共感覚的表現と撞着語法

「テレビの可能性 吉田直哉が残したもの」と題するNHKの特番を昼過ぎに見かけました。
制約は時に情熱を持つ人の意欲を掻き立て道に気づかせ導くことがあるのでしょうか。

家紋を次々に映し、それに武満徹氏による効果音を流すという実験的な番組の制作過程も紹介されていました。そのVTR中に「沸騰する沈黙」という言葉がありました。消えてゆく小さな音のつくりだす間について吉田氏と武満氏のやりとりの中で交わされた言葉の中で。日常の語法では明晰な了解を得られない表現ですが数ヶ月も制作過程をともにした間柄ではもしかしたら共通のイメージを惹き起こす言葉だったのでしょう。
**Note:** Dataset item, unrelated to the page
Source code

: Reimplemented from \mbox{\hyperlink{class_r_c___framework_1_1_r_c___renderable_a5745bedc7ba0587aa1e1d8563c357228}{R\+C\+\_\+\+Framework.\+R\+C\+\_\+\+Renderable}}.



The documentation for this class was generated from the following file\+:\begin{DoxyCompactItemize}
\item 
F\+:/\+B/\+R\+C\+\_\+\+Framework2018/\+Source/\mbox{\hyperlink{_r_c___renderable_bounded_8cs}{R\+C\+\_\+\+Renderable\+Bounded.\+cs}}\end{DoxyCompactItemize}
僕は何故かこの言葉を耳にしたとき笑ってしまいました。アブラハムの息子イサクの命名のいわれと同じような、理解し難い事柄を突如前にしたときに時折、何故か生じてしまう種類の笑いのように。VTR明けにスタジオの人たちが「沸騰する沈黙」に言及したとき故人を知る彼らも笑っていました。

「輝く暗闇」*1といった表現が何故か頭をよぎりました。
「沸騰する沈黙」という表現に理解の及ばない超越を感じたのか。脳の連想の仕組みって不思議です。